━━━━━ Source information
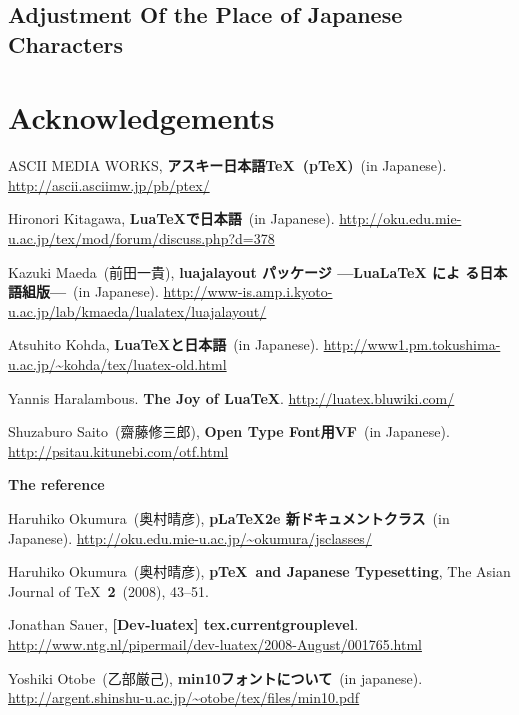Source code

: \documentclass{ajt}
\begin{document}
\subsection{Adjustment Of the Place of Japanese Characters}
\label{ssec-width}


\section*{Acknowledgements}


\providecommand{\bysame}{\leavevmode\hbox to3em{\hrulefill}\thinspace}
\providecommand{\href}[2]{#2}
\begin{thebibliography}{99}


ASCII MEDIA WORKS, \textbf{アスキー日本語\TeX\ (p\TeX)}\ (in
	Japanese). \url{http://ascii.asciimw.jp/pb/ptex/}


Hironori Kitagawa, \textbf{LuaTeXで日本語}\ (in
	Japanese). \url{http://oku.edu.mie-u.ac.jp/tex/mod/forum/discuss.php?d=378}

Kazuki Maeda\ (前田一貴), \textbf{luajalayout パッケージ —LuaLaTeX によ
	る日本語組版—}\ (in Japanese).
\url{http://www-is.amp.i.kyoto-u.ac.jp/lab/kmaeda/lualatex/luajalayout/}

Atsuhito Kohda, \textbf{LuaTeXと日本語}\ (in
	Japanese). \url{http://www1.pm.tokushima-u.ac.jp/~kohda/tex/luatex-old.html}

Yannis Haralambous. \textbf{The Joy of LuaTeX}. \url{http://luatex.bluwiki.com/}

Shuzaburo Saito\ (齋藤修三郎), \textbf{Open Type Font用VF}\ (in Japanese).
\url{http://psitau.kitunebi.com/otf.html}

\textbf{The \LuaTeX reference}

Haruhiko Okumura\ (奥村晴彦), \textbf{pLaTeX2e 新ドキュメントクラス}\
	(in
	Japanese). \url{http://oku.edu.mie-u.ac.jp/~okumura/jsclasses/}

Haruhiko Okumura\ (奥村晴彦), \textbf{p\TeX\ and Japanese Typesetting},
	The Asian Journal of \TeX\ \textbf{2}~(2008), 43--51.

Jonathan Sauer, \textbf{[Dev-luatex] tex.currentgrouplevel}. 
\url{http://www.ntg.nl/pipermail/dev-luatex/2008-August/001765.html}

Yoshiki Otobe\ (乙部厳己), \textbf{min10フォントについて}\ (in japanese).
\url{http://argent.shinshu-u.ac.jp/~otobe/tex/files/min10.pdf}
\end{thebibliography}
\end{document}
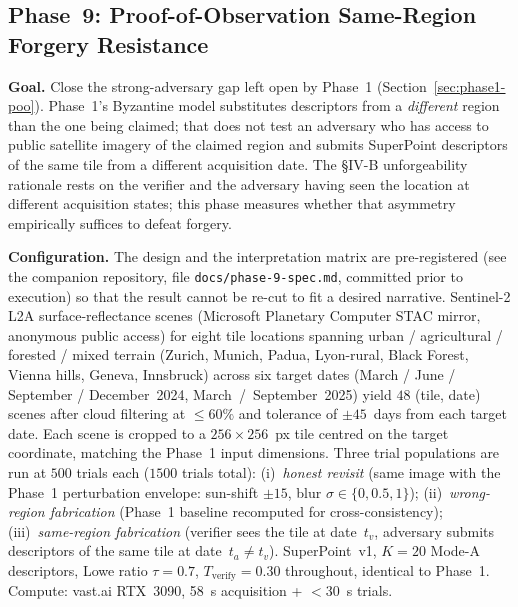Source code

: \documentclass[journal,10pt,twocolumn]{IEEEtran}
\begin{document}
\subsection{Phase~9: Proof-of-Observation Same-Region Forgery Resistance}
\label{sec:phase9-forgery}

\textbf{Goal.} Close the strong-adversary gap left open by Phase~1 (Section~\ref{sec:phase1-poo}). Phase~1's Byzantine model substitutes descriptors from a \emph{different} region than the one being claimed; that does not test an adversary who has access to public satellite imagery of the claimed region and submits SuperPoint descriptors of the same tile from a different acquisition date. The §IV-B unforgeability rationale rests on the verifier and the adversary having seen the location at different acquisition states; this phase measures whether that asymmetry empirically suffices to defeat forgery.

\textbf{Configuration.} The design and the interpretation matrix are pre-registered (see the companion repository, file \texttt{docs/phase-9-spec.md}, committed prior to execution) so that the result cannot be re-cut to fit a desired narrative. Sentinel-2 L2A surface-reflectance scenes (Microsoft Planetary Computer STAC mirror, anonymous public access) for eight tile locations spanning urban / agricultural / forested / mixed terrain (Zurich, Munich, Padua, Lyon-rural, Black Forest, Vienna hills, Geneva, Innsbruck) across six target dates (March / June / September / December~2024, March~/~September~2025) yield $48$ (tile, date) scenes after cloud filtering at $\leq 60\%$ and tolerance of $\pm 45$~days from each target date. Each scene is cropped to a $256\times256$~px tile centred on the target coordinate, matching the Phase~1 input dimensions. Three trial populations are run at $500$ trials each ($1500$ trials total): (i)~\emph{honest revisit} (same image with the Phase~1 perturbation envelope: sun-shift $\pm15$, blur $\sigma\in\{0, 0.5, 1\}$); (ii)~\emph{wrong-region fabrication} (Phase~1 baseline recomputed for cross-consistency); (iii)~\emph{same-region fabrication} (verifier sees the tile at date~$t_v$, adversary submits descriptors of the same tile at date~$t_a\neq t_v$). SuperPoint~v1, $K=20$ Mode-A descriptors, Lowe ratio $\tau=0.7$, $T_\text{verify}=0.30$ throughout, identical to Phase~1. Compute: vast.ai RTX~3090, 58~s acquisition + $<30$~s trials.
\end{document}
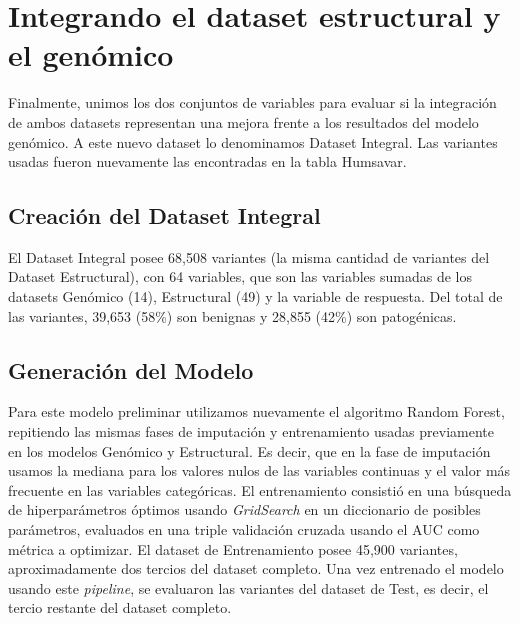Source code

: \newpage


\section{Integrando el dataset estructural y el genómico}

Finalmente, unimos los dos conjuntos de variables para evaluar si la integración de ambos datasets representan una mejora frente a los resultados del modelo genómico. A este nuevo dataset lo denominamos Dataset Integral. Las variantes usadas fueron nuevamente las encontradas en la tabla Humsavar. 

\subsection{Creación del Dataset Integral}

El Dataset Integral posee 68,508 variantes (la misma cantidad de variantes del Dataset Estructural), con 64 variables, que son las variables sumadas de los datasets Genómico (14), Estructural (49) y la variable de respuesta. Del total de las variantes, 39,653 (58\%) son benignas y 28,855 (42\%) son patogénicas. 

\subsection{Generación del Modelo}

Para este modelo preliminar utilizamos nuevamente el algoritmo Random Forest, repitiendo las mismas fases de imputación y entrenamiento usadas previamente en los modelos Genómico y Estructural. Es decir, que en la fase de imputación usamos la mediana para los valores nulos de las variables continuas y el valor más frecuente en las variables categóricas. El entrenamiento consistió en una búsqueda de hiperparámetros óptimos usando \textit{GridSearch} en un diccionario de posibles parámetros, evaluados en una triple validación cruzada usando el AUC como métrica a optimizar. El dataset de Entrenamiento posee 45,900 variantes, aproximadamente dos tercios del dataset completo. Una vez entrenado el modelo usando este \textit{pipeline}, se evaluaron las variantes del dataset de Test, es decir, el tercio restante del dataset completo.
━━━━━━━━━━
## Instructions to follow
Among the lines above, count those containing "html", and give only the number.

## Expected answer
3